Both models come with seven airbags, ISOFIX points, autonomous emergency braking (AEB), lane assist and a rear-view camera. Both also have five-star ANCAP ratings, though the Forester was tested back in 2013, against easier metrics than the Tiguan.

Each also comes with leather seats (both have heating and electric operation up front, driver-only for the VW), rain-sensing wipers, touchscreens, satellite-navigation, eight speakers, Bluetooth audio/phone, USB/Aux-in points, push-button start, keyless go and electric tailgate.

Other features on each? Try LED headlights and daytime running lights, 18-inch alloy wheels and roof rails.

Despite being the cheaper car, the Forester has a few standard features the Tiguan lacks, including adaptive cruise control, a traffic jam start reminder, a sunroof ($2000 extra on the Volkswagen) and an extra USB point — two in total.

Countering this, only the Tiguan gets park assist, a bigger touchscreen (8.0-inch compared to 7.0-inch), Apple CarPlay/Android Auto phone mirroring and climate control temperature adjustment in the back.

At base level it’s actually a close battle, though the Forester get the nod, despite its inferior infotainment, because adaptive cruise is more practical every day than park assist, and a sunroof is an everyday joy. But it’s damned close.

One thing to note: the Volkswagen’s options on test include the $2000 Driver Assist pack (adaptive cruise, side assist, rear cross-traffic alert, the brilliant 12.3-inch Active Info Display digital driver’s instruments, power-folding door mirrors and a 360-degree camera).

There’s also the $4000 R-Line package as fitted, which brings the menacing 20-inch wheels that really ‘make’ the car, a subtle body kit, adjustable dampers to soften the ride, and a progressive steering rack. There’s also $700 extra for metallic paint.

Once you add these extras, and take the price towards $56k, you’re stepping on the toes of premium brands. However, you’re also getting a number of very premium features that put the Tiguan into a new ballpark entirely. If you can afford to splurge, you should.


Pictured: Subaru Forester

If hard-wearing materials and simple operation are your priorities, you'll do well with the Forester.

All the niceties of a near $50k car are here – good leather seats and steering wheel, glossy black and nice metallic highlights – but there are also watch bezel-like knurled ventilation dials and numerous tough and easy to clean contact points.

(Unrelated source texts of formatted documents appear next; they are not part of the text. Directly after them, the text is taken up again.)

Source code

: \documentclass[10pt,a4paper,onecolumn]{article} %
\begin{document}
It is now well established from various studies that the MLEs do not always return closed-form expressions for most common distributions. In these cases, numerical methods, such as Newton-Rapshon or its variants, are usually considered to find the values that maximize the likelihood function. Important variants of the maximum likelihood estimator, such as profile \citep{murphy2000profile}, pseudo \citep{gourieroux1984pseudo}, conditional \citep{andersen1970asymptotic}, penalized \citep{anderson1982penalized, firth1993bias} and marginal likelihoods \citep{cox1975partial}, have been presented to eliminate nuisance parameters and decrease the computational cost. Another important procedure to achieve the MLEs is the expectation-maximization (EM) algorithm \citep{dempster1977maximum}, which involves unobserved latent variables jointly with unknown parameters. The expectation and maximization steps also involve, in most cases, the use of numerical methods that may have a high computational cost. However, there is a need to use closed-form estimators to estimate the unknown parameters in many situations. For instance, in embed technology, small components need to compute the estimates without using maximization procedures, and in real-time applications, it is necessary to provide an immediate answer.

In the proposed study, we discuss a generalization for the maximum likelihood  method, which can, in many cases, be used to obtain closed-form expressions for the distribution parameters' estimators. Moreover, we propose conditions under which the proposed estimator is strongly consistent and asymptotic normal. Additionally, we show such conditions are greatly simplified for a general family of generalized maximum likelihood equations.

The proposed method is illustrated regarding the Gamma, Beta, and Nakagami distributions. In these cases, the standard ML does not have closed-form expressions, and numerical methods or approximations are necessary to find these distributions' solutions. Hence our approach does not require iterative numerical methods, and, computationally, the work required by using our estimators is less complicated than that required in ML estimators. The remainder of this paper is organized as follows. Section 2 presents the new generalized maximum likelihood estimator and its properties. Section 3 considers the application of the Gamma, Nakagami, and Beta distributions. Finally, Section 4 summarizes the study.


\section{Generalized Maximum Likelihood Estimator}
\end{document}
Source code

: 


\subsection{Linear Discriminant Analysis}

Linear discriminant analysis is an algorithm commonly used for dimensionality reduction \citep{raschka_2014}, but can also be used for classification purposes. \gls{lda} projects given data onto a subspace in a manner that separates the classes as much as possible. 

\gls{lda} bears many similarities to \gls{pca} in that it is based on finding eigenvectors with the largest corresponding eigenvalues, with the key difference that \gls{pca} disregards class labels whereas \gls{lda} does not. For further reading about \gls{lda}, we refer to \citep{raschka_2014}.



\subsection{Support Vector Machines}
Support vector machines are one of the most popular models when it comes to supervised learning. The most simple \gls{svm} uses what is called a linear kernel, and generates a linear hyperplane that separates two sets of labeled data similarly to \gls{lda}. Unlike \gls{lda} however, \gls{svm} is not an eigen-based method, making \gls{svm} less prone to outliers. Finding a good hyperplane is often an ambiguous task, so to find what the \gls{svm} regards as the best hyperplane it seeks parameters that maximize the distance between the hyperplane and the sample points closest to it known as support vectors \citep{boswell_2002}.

Additionally, the large sunroof, deep rectangular side windows and slim A-pillars make outward visibility outstanding, given all occupants a 'breezy' feel. And the brilliant front extendable sun-blinds are perfect for dawn/dusk.

Pictured: Subaru Forester

Yet some of the material quality is inferior, one example being the flimsy (albeit deep) door pockets. It doesn't quite exude the same premium feel as the German, despite the price parity sans options.

We also found the air conditioning a little lacking on a very hot day with three occupants, and the seven-inch screen lacks the modern phone mirroring of the Tiguan.

At least the Bluetooth is rapid to re-pair and offers good sound quality, and the small digital display atop the fascia has some cool tech-y information such as torque distribution.

Pictured: Volkswagen Tiguan

The Tiguan is familiarly semi-premium, as befits Volkswagen's brand positioning. The thudding doors, flocked door pockets, soft-touch materials and good build quality all feel worthy of the price, though the plastic surrounding the touchscreen is a little cheap.

There's a sense of class lacking in the Subaru, which is comparatively long in the tooth, something that explains the VW's superior display with swiping and phone mirroring, and better audio quality overall. Yet it's a little slower to load, oddly.

The R-Line pack's seats, as tested, are also marginally more comfortable, but unlike the Forester, the passenger chair's adjustments are manual.

Pictured: Volkswagen Tiguan

The optional Active Info Display, which was first seen as the Virtual Cockpit on the Audi TT, takes the technology for the segment to a new level, allowing you myriad of driving displays.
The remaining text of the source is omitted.